There are also the crunchy toppings, which are essential: the traditional pico de gallo (mild), salsa
verde (fairly spicy), whole jalapeno peppers (do not try this at home-although to a Mexican, it's kind of
like a New Yorker putting a pickle spear on a hot dog, no big deal!), and the radish slices, which really
freshen up everything. Squeeze on a little lime, and you're set.

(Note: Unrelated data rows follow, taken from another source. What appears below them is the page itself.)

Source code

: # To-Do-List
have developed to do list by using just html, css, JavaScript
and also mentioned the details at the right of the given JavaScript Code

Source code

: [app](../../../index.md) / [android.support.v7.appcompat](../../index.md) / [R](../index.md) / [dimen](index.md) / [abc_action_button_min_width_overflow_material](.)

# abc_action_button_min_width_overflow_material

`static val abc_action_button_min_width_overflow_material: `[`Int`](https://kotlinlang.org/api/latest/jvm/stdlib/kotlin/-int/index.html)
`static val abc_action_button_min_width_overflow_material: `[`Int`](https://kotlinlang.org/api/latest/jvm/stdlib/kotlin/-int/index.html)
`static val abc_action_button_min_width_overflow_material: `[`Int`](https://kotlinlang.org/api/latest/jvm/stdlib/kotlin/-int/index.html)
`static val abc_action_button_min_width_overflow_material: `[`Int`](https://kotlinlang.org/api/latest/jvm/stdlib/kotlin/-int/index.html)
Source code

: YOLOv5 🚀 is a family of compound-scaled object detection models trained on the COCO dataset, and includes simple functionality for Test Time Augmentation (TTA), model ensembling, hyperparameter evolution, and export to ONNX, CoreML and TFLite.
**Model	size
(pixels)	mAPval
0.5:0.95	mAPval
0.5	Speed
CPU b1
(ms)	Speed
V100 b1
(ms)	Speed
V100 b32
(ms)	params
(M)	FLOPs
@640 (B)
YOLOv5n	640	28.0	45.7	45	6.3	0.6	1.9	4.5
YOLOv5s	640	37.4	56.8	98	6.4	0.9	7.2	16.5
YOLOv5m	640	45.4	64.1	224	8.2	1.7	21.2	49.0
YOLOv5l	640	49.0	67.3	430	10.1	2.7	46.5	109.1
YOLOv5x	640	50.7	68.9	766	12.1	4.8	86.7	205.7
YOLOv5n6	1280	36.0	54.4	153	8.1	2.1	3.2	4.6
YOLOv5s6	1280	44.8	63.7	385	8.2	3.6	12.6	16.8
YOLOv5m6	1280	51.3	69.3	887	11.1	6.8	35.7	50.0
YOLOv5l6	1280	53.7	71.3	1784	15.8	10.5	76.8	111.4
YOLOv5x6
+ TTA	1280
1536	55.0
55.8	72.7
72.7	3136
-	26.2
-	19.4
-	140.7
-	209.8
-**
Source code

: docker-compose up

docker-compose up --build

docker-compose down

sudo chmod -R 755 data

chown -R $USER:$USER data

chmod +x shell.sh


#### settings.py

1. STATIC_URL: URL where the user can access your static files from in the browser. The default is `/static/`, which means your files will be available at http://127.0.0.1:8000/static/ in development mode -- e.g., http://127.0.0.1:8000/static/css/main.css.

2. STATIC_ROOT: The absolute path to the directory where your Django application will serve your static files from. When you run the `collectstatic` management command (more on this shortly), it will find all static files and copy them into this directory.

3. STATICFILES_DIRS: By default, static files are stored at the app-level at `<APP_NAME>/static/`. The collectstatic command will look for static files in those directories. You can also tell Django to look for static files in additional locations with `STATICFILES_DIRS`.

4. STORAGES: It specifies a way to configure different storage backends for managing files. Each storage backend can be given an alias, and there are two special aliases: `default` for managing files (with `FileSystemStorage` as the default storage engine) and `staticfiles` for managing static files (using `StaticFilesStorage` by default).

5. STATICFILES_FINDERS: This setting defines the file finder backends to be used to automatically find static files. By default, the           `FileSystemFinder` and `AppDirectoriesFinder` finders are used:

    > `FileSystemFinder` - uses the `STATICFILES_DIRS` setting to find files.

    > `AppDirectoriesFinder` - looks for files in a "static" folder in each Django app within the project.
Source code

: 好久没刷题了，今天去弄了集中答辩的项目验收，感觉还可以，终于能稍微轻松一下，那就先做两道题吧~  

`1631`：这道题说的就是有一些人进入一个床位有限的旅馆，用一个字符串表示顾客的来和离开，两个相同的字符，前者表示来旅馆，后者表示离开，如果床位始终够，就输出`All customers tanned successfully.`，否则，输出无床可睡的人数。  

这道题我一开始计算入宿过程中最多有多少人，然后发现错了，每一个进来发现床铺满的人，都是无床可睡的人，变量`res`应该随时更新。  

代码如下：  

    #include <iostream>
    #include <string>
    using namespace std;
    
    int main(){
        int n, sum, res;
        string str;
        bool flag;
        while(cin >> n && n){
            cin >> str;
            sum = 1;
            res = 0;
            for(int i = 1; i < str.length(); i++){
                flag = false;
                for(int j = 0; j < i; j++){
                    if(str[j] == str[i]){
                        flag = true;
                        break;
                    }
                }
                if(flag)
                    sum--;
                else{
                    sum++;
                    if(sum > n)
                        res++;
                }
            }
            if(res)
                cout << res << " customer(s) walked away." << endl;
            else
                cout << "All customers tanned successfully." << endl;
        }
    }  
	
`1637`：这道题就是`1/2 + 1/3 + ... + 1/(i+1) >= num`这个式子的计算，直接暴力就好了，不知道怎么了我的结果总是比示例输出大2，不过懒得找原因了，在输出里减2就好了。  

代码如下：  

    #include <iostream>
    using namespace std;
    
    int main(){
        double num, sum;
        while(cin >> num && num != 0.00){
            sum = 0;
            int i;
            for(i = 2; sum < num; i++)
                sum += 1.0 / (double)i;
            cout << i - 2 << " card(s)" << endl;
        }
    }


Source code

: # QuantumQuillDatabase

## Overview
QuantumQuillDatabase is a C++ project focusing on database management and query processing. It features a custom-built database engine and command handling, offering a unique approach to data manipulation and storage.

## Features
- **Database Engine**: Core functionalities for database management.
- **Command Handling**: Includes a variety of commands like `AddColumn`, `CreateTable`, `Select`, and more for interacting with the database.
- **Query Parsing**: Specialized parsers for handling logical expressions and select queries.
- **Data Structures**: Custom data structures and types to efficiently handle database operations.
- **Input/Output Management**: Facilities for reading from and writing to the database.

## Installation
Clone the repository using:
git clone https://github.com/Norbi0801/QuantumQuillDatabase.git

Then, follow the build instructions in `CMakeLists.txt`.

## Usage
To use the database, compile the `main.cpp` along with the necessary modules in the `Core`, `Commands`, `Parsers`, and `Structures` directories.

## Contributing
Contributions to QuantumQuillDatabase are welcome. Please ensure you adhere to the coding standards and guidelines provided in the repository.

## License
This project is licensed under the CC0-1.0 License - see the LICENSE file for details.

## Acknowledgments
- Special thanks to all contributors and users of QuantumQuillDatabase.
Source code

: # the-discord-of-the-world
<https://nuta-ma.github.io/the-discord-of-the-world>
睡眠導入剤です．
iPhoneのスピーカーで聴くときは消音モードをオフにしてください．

They also sell a chicken quesadilla, which comes with pico de gallo, sour cream, and guacamole (if
they don't run out). It's very light and perfectly grilled. In fact, after eating these tacos, I realized that I
wasn't overly full; they're light and easy, just the right size, and not at all greasy, which is what usually
fills you up. After getting your tacos, and dressing them, you pay Enriqueta, the nice lady in the truck,
where you can also get your Jarritos (Mexican Sodas). I like the Tamarindo-it's not too sweet, and just
a little bit tart.

It has been exciting having Orale as my own private Taco Truck for the past few months, but it's unfair
of me to keep it to myself. After all, someone was gracious enough to reveal it to me (thank you DJ
Carlos), and it's too good to keep secret anymore. After all, the Oaxacans have a festival coming up in
July called Lunes de Cerro (Monday on the Hill), where, to symbolize their love of, and commitment to
sharing, gifts are tossed to the crowd during the festival's many dances. I happily share this gift with
you.

ORALE
28th St SW just east of 37th Ave in Coral Gables!
Saturdays-8:30 AM- 7 PM
Sundays-11:30 AM-7 PM
Tacos-$2.50
Quesadilla-$3.50/4.00
Jarritos-$1.25
NB-If you can tear yourself away from the truck, there are usually two other vendors down the street-
Two nice Nicaraguan ladies who sell homemade Yucca con Chicharron and corn husk wrapped
Tamales, smooth and corn-y, and a sweet Peruvian couple who serve amazing Peruvian empanadas
(they're bigger and the dough is more dense) and big fat 'Cuban' Tamales, corn meal, rice, and chicken
wrapped in a banana leaf. Take it to go.